El cerebro de Himmler se llama Heydrich. HHhH

Heinrich Himmler Heinrich Himmler

Ese título con cuatro letras, aparentemente sin sentido responde a lo que se decía internamente en las SS de la Alemania nazi: “HHhH, dicen en la SS; Himmlers Hirns heisst Heydrich, el cerebro de Himmler se llama Heidrich” y a reconstruir la siniestra trayectoria de ese personaje al que se denominó también como El verdugo de Praga está dedicado este libro. También la de los dos hombres, uno checo, Jozef Gabcik, y otro eslovaco, Jan Kubis, que serían los encargados de formar parte del comando organizado por los servicios secretos ingleses para acabar con él en la denominada “Operación antropoide”.
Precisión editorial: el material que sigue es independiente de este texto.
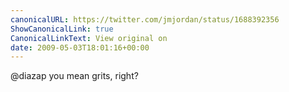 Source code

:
 ```yaml
---
canonicalURL: https://twitter.com/jmjordan/status/1688392356
ShowCanonicalLink: true
CanonicalLinkText: View original on
date: 2009-05-03T18:01:16+00:00
---
```

@diazap you mean grits, right? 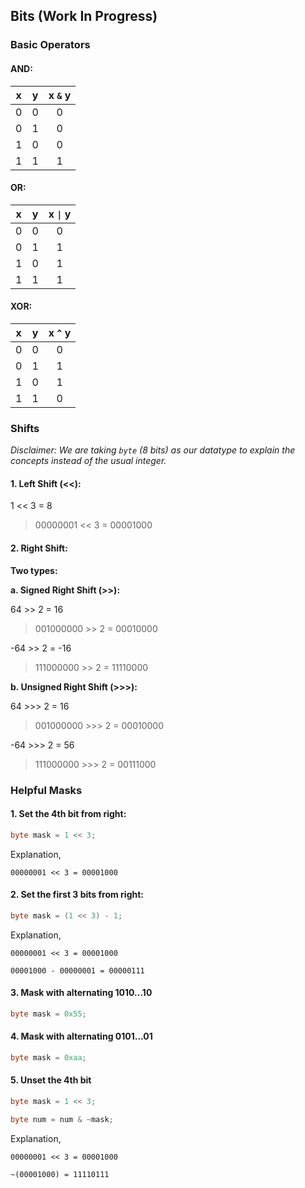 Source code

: ## Bits (Work In Progress)

### Basic Operators

#### AND:

| x | y | x `&` y |
----|---|:-------:|
| 0 | 0 | 0       |
| 0 | 1 | 0       |
| 1 | 0 | 0       |
| 1 | 1 | 1       |

#### OR:

| x | y | x `\|` y |
|---|---|:--------:|
| 0 | 0 | 0        |
| 0 | 1 | 1        |
| 1 | 0 | 1        |
| 1 | 1 | 1        |

#### XOR:

| x | y | x `^` y |
|---|---|:-------:|
| 0 | 0 | 0       |
| 0 | 1 | 1       |
| 1 | 0 | 1       |
| 1 | 1 | 0       |


### Shifts

_Disclaimer: We are taking `byte` (8 bits) as our datatype to explain the
 concepts instead of the usual integer._

#### 1. Left Shift (<<):

1 << 3 = 8

> 00000001 << 3 = 00001000

#### 2. Right Shift:

**Two types:**

**a. Signed Right Shift (>>):**

64 >> 2 = 16

> 001000000 >> 2 = 00010000

-64 >> 2 = -16

> 111000000 >> 2 = 11110000 

**b. Unsigned Right Shift (>>>):**

64 >>> 2 = 16

> 001000000 >>> 2 = 00010000

-64 >>> 2 = 56

> 111000000 >>> 2 = 00111000

### Helpful Masks

#### 1. Set the 4th bit from right:

```java
byte mask = 1 << 3;
```

Explanation, 

```
00000001 << 3 = 00001000
```
    
#### 2. Set the first 3 bits from right:

```java
byte mask = (1 << 3) - 1;
```

Explanation,

```
00000001 << 3 = 00001000

00001000 - 00000001 = 00000111
```

#### 3. Mask with alternating 1010...10

```java
byte mask = 0x55;
```

#### 4. Mask with alternating 0101...01

```java
byte mask = 0xaa;
```

#### 5. Unset the 4th bit

```java
byte mask = 1 << 3;

byte num = num & ~mask;
```

Explanation,

```
00000001 << 3 = 00001000

~(00001000) = 11110111
``` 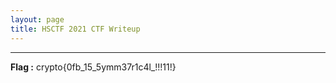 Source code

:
 ```yaml
---
layout: page
title: HSCTF 2021 CTF Writeup
---
```

<hr/>

<p> <b>Flag :</b> crypto{0fb_15_5ymm37r1c4l_!!!11!} </p>
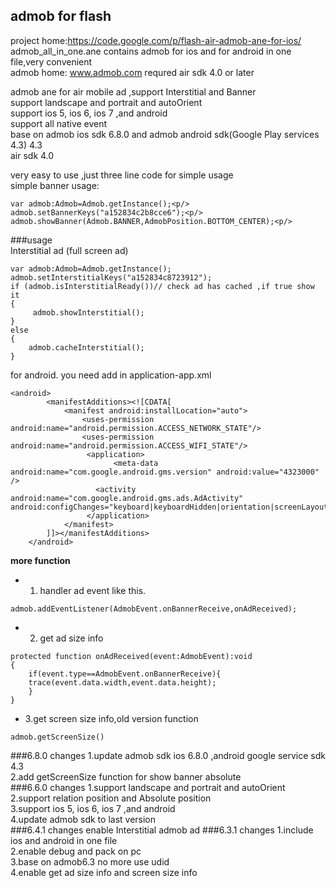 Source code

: admob for flash 
------
project home:https://code.google.com/p/flash-air-admob-ane-for-ios/ <br />
admob_all_in_one.ane      contains admob for ios and for android in one file,very convenient <br/>
admob home: www.admob.com
requred  air sdk 4.0 or later

admob ane for air mobile ad ,support Interstitial and Banner<br/>
support  landscape and portrait  and autoOrient<br/>
support ios 5, ios 6, ios 7 ,and android<br/>
support all native event<br/>
base on admob ios sdk 6.8.0 and admob android sdk(Google Play services 4.3) 4.3<br/>
air sdk 4.0 <br/>

very easy to use ,just three line code for simple usage<br/>
simple banner usage:
```
var admob:Admob=Admob.getInstance();<p/>
admob.setBannerKeys("a152834c2b8cce6");<p/>
admob.showBanner(Admob.BANNER,AdmobPosition.BOTTOM_CENTER);<p/>
```

###usage  
Interstitial ad (full screen ad)
```
var admob:Admob=Admob.getInstance();
admob.setInterstitialKeys("a152834c8723912");
if (admob.isInterstitialReady())// check ad has cached ,if true show it
{
     admob.showInterstitial();
}
else
{
    admob.cacheInterstitial();
}
```

for android.  you need add in application-app.xml
```
<android>
        <manifestAdditions><![CDATA[
			<manifest android:installLocation="auto">
			    <uses-permission android:name="android.permission.ACCESS_NETWORK_STATE"/>
			    <uses-permission android:name="android.permission.ACCESS_WIFI_STATE"/>
			     <application>
			           <meta-data android:name="com.google.android.gms.version" android:value="4323000" />
			  	   <activity android:name="com.google.android.gms.ads.AdActivity" android:configChanges="keyboard|keyboardHidden|orientation|screenLayout|uiMode|screenSize|smallestScreenSize"/>
			     </application>
			</manifest>
		]]></manifestAdditions>
    </android>
```

**more function**
- 1. handler  ad event  like this.
```
admob.addEventListener(AdmobEvent.onBannerReceive,onAdReceived);
```
- 2. get ad size info
```
protected function onAdReceived(event:AdmobEvent):void
{
    if(event.type==AdmobEvent.onBannerReceive){
	trace(event.data.width,event.data.height);
    }
}
```
- 3.get screen size info,old version function
```
admob.getScreenSize()
```
###6.8.0 changes
1.update admob sdk ios 6.8.0 ,android google service sdk 4.3<br/>
2.add getScreenSize function for show banner absolute<br/>
###6.6.0 changes
1.support  landscape and portrait  and autoOrient<br/>
2.support relation position and Absolute position<br/>
3.support ios 5, ios 6, ios 7 ,and android<br/>
4.update admob sdk to last version<br/>
###6.4.1 changes
enable Interstitial admob ad 
###6.3.1 changes
1.include ios and android in one file<br/>
2.enable debug and pack on pc<br/>
3.base on admob6.3 no more use udid<br/>
4.enable get ad size info and screen size info<br/>
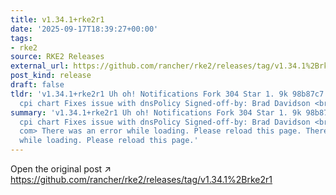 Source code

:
 ```yaml
---
title: v1.34.1+rke2r1
date: '2025-09-17T18:39:27+00:00'
tags:
- rke2
source: RKE2 Releases
external_url: https://github.com/rancher/rke2/releases/tag/v1.34.1%2Brke2r1
post_kind: release
draft: false
tldr: 'v1.34.1+rke2r1 Uh oh! Notifications Fork 304 Star 1. 9k 98b87c7 Bump vsphere
  cpi chart Fixes issue with dnsPolicy Signed-off-by: Brad Davidson <brad.'
summary: 'v1.34.1+rke2r1 Uh oh! Notifications Fork 304 Star 1. 9k 98b87c7 Bump vsphere
  cpi chart Fixes issue with dnsPolicy Signed-off-by: Brad Davidson <brad. davidson@rancher.
  com> There was an error while loading. Please reload this page. There was an error
  while loading. Please reload this page.'
---
```

Open the original post ↗ https://github.com/rancher/rke2/releases/tag/v1.34.1%2Brke2r1
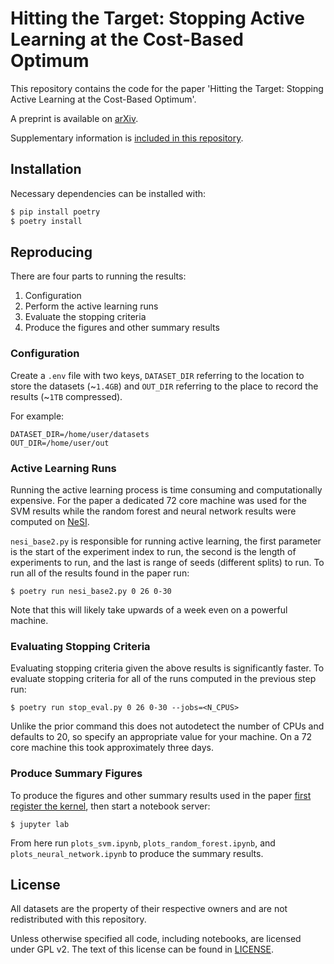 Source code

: # Hitting the Target: Stopping Active Learning at the Cost-Based Optimum

This repository contains the code for the paper 'Hitting the Target: Stopping Active Learning at the Cost-Based Optimum'.

A preprint is available on [arXiv](https://arxiv.org/abs/2110.03802). 

Supplementary information is [included in this repository](https://github.com/zacps/al-stopping-conditions/blob/master/Supplementary%20Information.pdf).

## Installation

Necessary dependencies can be installed with:

```bash
$ pip install poetry
$ poetry install
```

## Reproducing

There are four parts to running the results:

1. Configuration
2. Perform the active learning runs
3. Evaluate the stopping criteria
4. Produce the figures and other summary results

### Configuration

Create a `.env` file with two keys, `DATASET_DIR` referring to the location to store the datasets (\~`1.4GB`) and `OUT_DIR` referring to the place to record the results (\~`1TB` compressed).

For example:

```env
DATASET_DIR=/home/user/datasets
OUT_DIR=/home/user/out
```

### Active Learning Runs

Running the active learning process is time consuming and computationally expensive. For the paper a dedicated 72 core machine was used for the SVM results while the random forest and neural network results were computed on [NeSI](https://nesi.org.nz/).

`nesi_base2.py` is responsible for running active learning, the first parameter is the start of the experiment index to run, the second is the length of experiments to run, and the last is range of seeds (different splits) to run. To run all of the results found in the paper run:

```
$ poetry run nesi_base2.py 0 26 0-30
```

Note that this will likely take upwards of a week even on a powerful machine.

### Evaluating Stopping Criteria

Evaluating stopping criteria given the above results is significantly faster. To evaluate stopping criteria for all of the runs computed in the previous step run:

```
$ poetry run stop_eval.py 0 26 0-30 --jobs=<N_CPUS>
```

Unlike the prior command this does not autodetect the number of CPUs and defaults to 20, so specify an appropriate value for your machine. On a 72 core machine this took approximately three days.

### Produce Summary Figures

To produce the figures and other summary results used in the paper [first register the kernel](https://docs.pymedphys.com/contrib/other/add-jupyter-kernel.html), then start a notebook server:

```
$ jupyter lab
```

From here run `plots_svm.ipynb`, `plots_random_forest.ipynb`, and `plots_neural_network.ipynb` to produce the summary results.

## License

All datasets are the property of their respective owners and are not redistributed with this repository.

Unless otherwise specified all code, including notebooks, are licensed under GPL v2. The text of this license can be found in [LICENSE](LICENSE).
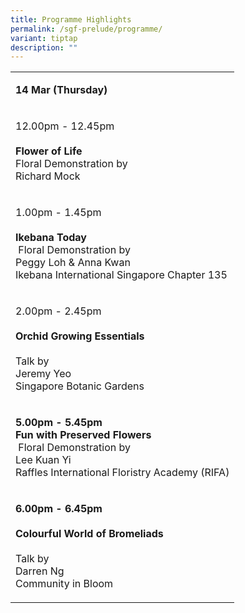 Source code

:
 ```yaml
---
title: Programme Highlights
permalink: /sgf-prelude/programme/
variant: tiptap
description: ""
---
```

<table>
<tbody>
<tr>
<td rowspan="1" colspan="1">
<p><strong>14 Mar (Thursday)</strong>
</p>
</td>
</tr>
<tr>
<td rowspan="1" colspan="1">
<p>12.00pm - 12.45pm<strong><br><br>Flower of Life</strong>
<br>Floral Demonstration by
<br>Richard Mock</p>
</td>
</tr>
<tr>
<td rowspan="1" colspan="1">
<p>1.00pm - 1.45pm<strong><br><br>Ikebana Today</strong>
<br>&nbsp;Floral Demonstration by
<br>Peggy Loh &amp; Anna Kwan
<br>Ikebana International Singapore Chapter 135</p>
</td>
</tr>
<tr>
<td rowspan="1" colspan="1">
<p>2.00pm - 2.45pm<strong><br><br>Orchid Growing Essentials</strong>
<br>
<br>Talk by
<br>Jeremy Yeo
<br>Singapore Botanic Gardens</p>
</td>
</tr>
<tr>
<td rowspan="1" colspan="1">
<p><strong>5.00pm - 5.45pm</strong>
<br><strong>Fun with Preserved Flowers</strong>
<br>&nbsp;Floral Demonstration by
<br>Lee Kuan Yi
<br>Raffles International Floristry Academy (RIFA)</p>
</td>
</tr>
<tr>
<td rowspan="1" colspan="1">
<p><strong>6.00pm - 6.45pm<br><br>Colourful World of Bromeliads</strong>
<br>
<br>Talk by
<br>Darren Ng
<br>Community in Bloom</p>
</td>
</tr>
</tbody>
</table>
<p></p> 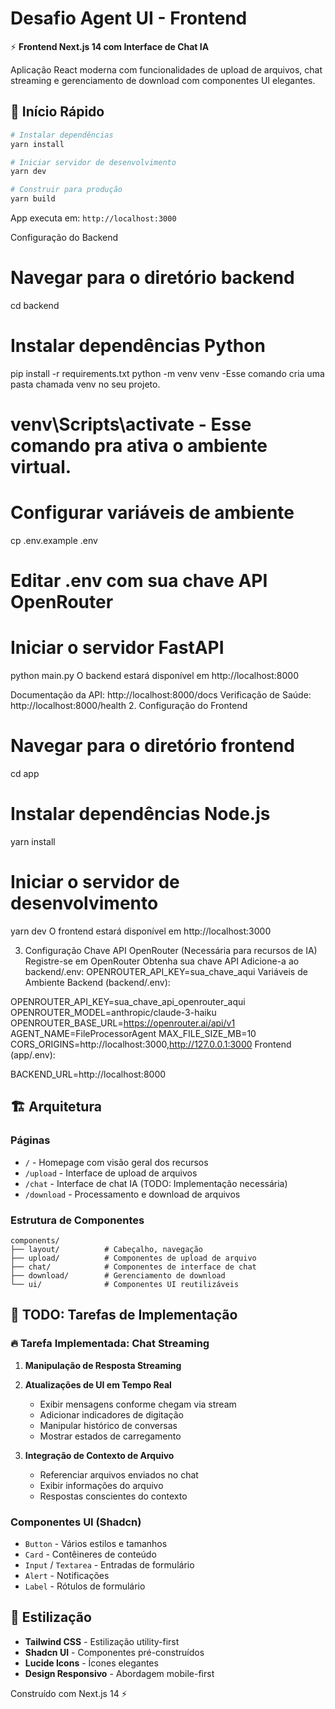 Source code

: # Desafio Agent UI - Frontend

⚡ **Frontend Next.js 14 com Interface de Chat IA**

Aplicação React moderna com funcionalidades de upload de arquivos, chat streaming e gerenciamento de download com componentes UI elegantes.

## 🚀 Início Rápido

```bash
# Instalar dependências
yarn install

# Iniciar servidor de desenvolvimento
yarn dev

# Construir para produção
yarn build
```

App executa em: `http://localhost:3000`

Configuração do Backend

# Navegar para o diretório backend

cd backend

# Instalar dependências Python

pip install -r requirements.txt
python -m venv venv -Esse comando cria uma pasta chamada venv no seu projeto.

# venv\Scripts\activate - Esse comando pra ativa o ambiente virtual.

# Configurar variáveis de ambiente

cp .env.example .env

# Editar .env com sua chave API OpenRouter

# Iniciar o servidor FastAPI

python main.py
O backend estará disponível em http://localhost:8000

Documentação da API: http://localhost:8000/docs
Verificação de Saúde: http://localhost:8000/health 2. Configuração do Frontend

# Navegar para o diretório frontend

cd app

# Instalar dependências Node.js

yarn install

# Iniciar o servidor de desenvolvimento

yarn dev
O frontend estará disponível em http://localhost:3000

3. Configuração
   Chave API OpenRouter (Necessária para recursos de IA)
   Registre-se em OpenRouter
   Obtenha sua chave API
   Adicione-a ao backend/.env:
   OPENROUTER_API_KEY=sua_chave_aqui
   Variáveis de Ambiente
   Backend (backend/.env):

OPENROUTER_API_KEY=sua_chave_api_openrouter_aqui
OPENROUTER_MODEL=anthropic/claude-3-haiku
OPENROUTER_BASE_URL=https://openrouter.ai/api/v1
AGENT_NAME=FileProcessorAgent
MAX_FILE_SIZE_MB=10
CORS_ORIGINS=http://localhost:3000,http://127.0.0.1:3000
Frontend (app/.env):

BACKEND_URL=http://localhost:8000

## 🏗️ Arquitetura

### Páginas

- `/` - Homepage com visão geral dos recursos
- `/upload` - Interface de upload de arquivos
- `/chat` - Interface de chat IA (TODO: Implementação necessária)
- `/download` - Processamento e download de arquivos

### Estrutura de Componentes

```
components/
├── layout/          # Cabeçalho, navegação
├── upload/          # Componentes de upload de arquivo
├── chat/            # Componentes de interface de chat
├── download/        # Gerenciamento de download
└── ui/              # Componentes UI reutilizáveis
```

## 🎯 TODO: Tarefas de Implementação

### 🔥 Tarefa Implementada: Chat Streaming

1. **Manipulação de Resposta Streaming**

2. **Atualizações de UI em Tempo Real**

   - Exibir mensagens conforme chegam via stream
   - Adicionar indicadores de digitação
   - Manipular histórico de conversas
   - Mostrar estados de carregamento

3. **Integração de Contexto de Arquivo**
   - Referenciar arquivos enviados no chat
   - Exibir informações do arquivo
   - Respostas conscientes do contexto

### Componentes UI (Shadcn)

- `Button` - Vários estilos e tamanhos
- `Card` - Contêineres de conteúdo
- `Input` / `Textarea` - Entradas de formulário
- `Alert` - Notificações
- `Label` - Rótulos de formulário

## 🎨 Estilização

- **Tailwind CSS** - Estilização utility-first
- **Shadcn UI** - Componentes pré-construídos
- **Lucide Icons** - Ícones elegantes
- **Design Responsivo** - Abordagem mobile-first

Construído com Next.js 14 ⚡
La historia del atentado en Praga y las posteriores represalias por la muerte del que entonces gobernaba el denominado Protectorado de Bohemia y Moravia ha sido contada ya otras veces en la historia, la literatura y el cine, como es el caso de la película de Fritz Lang titulada Los verdugos también mueren sobre un guion de Bertolt Brecht en 1943 apenas un año después de los hechos, aunque se trate de una reconstrucción completamente imaginaria. También Douglas Sirk, que era de origen checo, hizo otra película en la que sitúa la resistencia en Lidice  y las consiguientes represalias. Luego han venido otras reconstrucciones mucho más cercanas a la verdad, así como de otros episodios en los que Heidrich sería uno de sus tristes y desalmados protagonistas como es el caso de la conferencia de Wannsee en la que se sistematizó y planificó la solución final.

La “mejor” carta de presentación del creador de los Einsatzgruppen, las tropas de la SS especiales integradas por miembros del SD y de la Gestapo encargadas de limpiar las zonas ocupadas por la Wermacht y que dirigiría la RSHA, que fusionaba el SD, la Gestapo y la Kripo, viene dada por la opinión del mismísimo Hitler cuando lo conoció. Así nos lo cuenta Laurent Binet: 

Hitler convoca a Heydrich, con quien mantiene una larga entrevista cara a cara. Ignoro que pudo decirle Heydrich, pero a la salida de ese encuentro ya tiene formada su opinión y así se lo explica a Himmler: “Ese hombre está extraordinariamente dotado y es extremadamente peligroso. Seríamos unos estúpidos si prescindiéramos de sus servicios. El partido necesita hombres como él, y sus talentos en el futuro nos serán especialmente útiles. Además nos estará eternamente reconocido por haberlo salvaguardado y nos obedecerá ciegamente.”

El autor, a la par que nos cuenta y reconstruye aquella época y aquellas vidas, nos va narrando la crónica de su propia investigación y la peripecia de su escritura, y a veces, esa ambición narrativa aunque para alguien pueda ser un valor añadido al libro, a uno le estorba por reiterativa. Sin  embargo, la fuerza  y el interés de lo narrado se impone sobre cualquier pega que uno le ponga.

Laurent Binet. HHhH. Traducción de Adolfo García Ortega. Ed. Booket, 2013. 400 pgs. 8,95€.